# [Task prompt]
Print all the data that follows exactly, images excluded.

· · · · · · ·

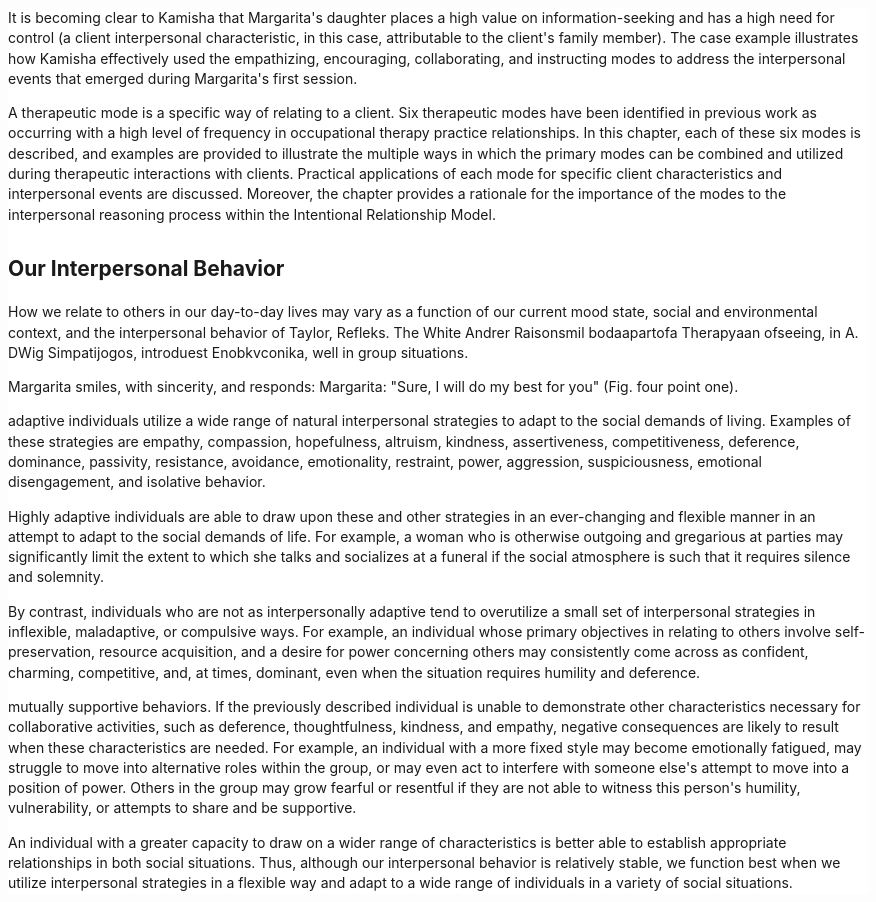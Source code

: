 It is becoming clear to Kamisha that Margarita's daughter places a high value on information-seeking and has a high need for control (a client interpersonal characteristic, in this case, attributable to the client's family member). The case example illustrates how Kamisha effectively used the empathizing, encouraging, collaborating, and instructing modes to address the interpersonal events that emerged during Margarita's first session.

A therapeutic mode is a specific way of relating to a client. Six therapeutic modes have been identified in previous work as occurring with a high level of frequency in occupational therapy practice relationships. In this chapter, each of these six modes is described, and examples are provided to illustrate the multiple ways in which the primary modes can be combined and utilized during therapeutic interactions with clients. Practical applications of each mode for specific client characteristics and interpersonal events are discussed. Moreover, the chapter provides a rationale for the importance of the modes to the interpersonal reasoning process within the Intentional Relationship Model.


## Our Interpersonal Behavior

How we relate to others in our day-to-day lives may vary as a function of our current mood state, social and environmental context, and the interpersonal behavior of Taylor, Refleks. The White Andrer Raisonsmil bodaapartofa Therapyaan ofseeing, in A. DWig Simpatijogos, introduest Enobkvconika, well in group situations.

Margarita smiles, with sincerity, and responds: Margarita: "Sure, I will do my best for you" (Fig. four point one).

adaptive individuals utilize a wide range of natural interpersonal strategies to adapt to the social demands of living. Examples of these strategies are empathy, compassion, hopefulness, altruism, kindness, assertiveness, competitiveness, deference, dominance, passivity, resistance, avoidance, emotionality, restraint, power, aggression, suspiciousness, emotional disengagement, and isolative behavior.

Highly adaptive individuals are able to draw upon these and other strategies in an ever-changing and flexible manner in an attempt to adapt to the social demands of life. For example, a woman who is otherwise outgoing and gregarious at parties may significantly limit the extent to which she talks and socializes at a funeral if the social atmosphere is such that it requires silence and solemnity.

By contrast, individuals who are not as interpersonally adaptive tend to overutilize a small set of interpersonal strategies in inflexible, maladaptive, or compulsive ways. For example, an individual whose primary objectives in relating to others involve self-preservation, resource acquisition, and a desire for power concerning others may consistently come across as confident, charming, competitive, and, at times, dominant, even when the situation requires humility and deference.

mutually supportive behaviors. If the previously described individual is unable to demonstrate other characteristics necessary for collaborative activities, such as deference, thoughtfulness, kindness, and empathy, negative consequences are likely to result when these characteristics are needed. For example, an individual with a more fixed style may become emotionally fatigued, may struggle to move into alternative roles within the group, or may even act to interfere with someone else's attempt to move into a position of power. Others in the group may grow fearful or resentful if they are not able to witness this person's humility, vulnerability, or attempts to share and be supportive.

An individual with a greater capacity to draw on a wider range of characteristics is better able to establish appropriate relationships in both social situations. Thus, although our interpersonal behavior is relatively stable, we function best when we utilize interpersonal strategies in a flexible way and adapt to a wide range of individuals in a variety of social situations.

· · · · · · ·

# [Written solution]
Source code

: It is becoming clear to Kamisha that Margarita's daughter places a high value on information-seeking and has a high need for control (a client interpersonal characteristic, in this case, attributable to the client's family member). The case example illustrates how Kamisha effectively used the empathizing, encouraging, collaborating, and instructing modes to address the interpersonal events that emerged during Margarita's first session.

A therapeutic mode is a specific way of relating to a client. Six therapeutic modes have been identified in previous work as occurring with a high level of frequency in occupational therapy practice relationships. In this chapter, each of these six modes is described, and examples are provided to illustrate the multiple ways in which the primary modes can be combined and utilized during therapeutic interactions with clients. Practical applications of each mode for specific client characteristics and interpersonal events are discussed. Moreover, the chapter provides a rationale for the importance of the modes to the interpersonal reasoning process within the Intentional Relationship Model.


## Our Interpersonal Behavior

How we relate to others in our day-to-day lives may vary as a function of our current mood state, social and environmental context, and the interpersonal behavior of Taylor, Refleks. The White Andrer Raisonsmil bodaapartofa Therapyaan ofseeing, in A. DWig Simpatijogos, introduest Enobkvconika, well in group situations.

Margarita smiles, with sincerity, and responds: Margarita: "Sure, I will do my best for you" (Fig. four point one).

adaptive individuals utilize a wide range of natural interpersonal strategies to adapt to the social demands of living. Examples of these strategies are empathy, compassion, hopefulness, altruism, kindness, assertiveness, competitiveness, deference, dominance, passivity, resistance, avoidance, emotionality, restraint, power, aggression, suspiciousness, emotional disengagement, and isolative behavior.

Highly adaptive individuals are able to draw upon these and other strategies in an ever-changing and flexible manner in an attempt to adapt to the social demands of life. For example, a woman who is otherwise outgoing and gregarious at parties may significantly limit the extent to which she talks and socializes at a funeral if the social atmosphere is such that it requires silence and solemnity.

By contrast, individuals who are not as interpersonally adaptive tend to overutilize a small set of interpersonal strategies in inflexible, maladaptive, or compulsive ways. For example, an individual whose primary objectives in relating to others involve self-preservation, resource acquisition, and a desire for power concerning others may consistently come across as confident, charming, competitive, and, at times, dominant, even when the situation requires humility and deference.

mutually supportive behaviors. If the previously described individual is unable to demonstrate other characteristics necessary for collaborative activities, such as deference, thoughtfulness, kindness, and empathy, negative consequences are likely to result when these characteristics are needed. For example, an individual with a more fixed style may become emotionally fatigued, may struggle to move into alternative roles within the group, or may even act to interfere with someone else's attempt to move into a position of power. Others in the group may grow fearful or resentful if they are not able to witness this person's humility, vulnerability, or attempts to share and be supportive.

An individual with a greater capacity to draw on a wider range of characteristics is better able to establish appropriate relationships in both social situations. Thus, although our interpersonal behavior is relatively stable, we function best when we utilize interpersonal strategies in a flexible way and adapt to a wide range of individuals in a variety of social situations.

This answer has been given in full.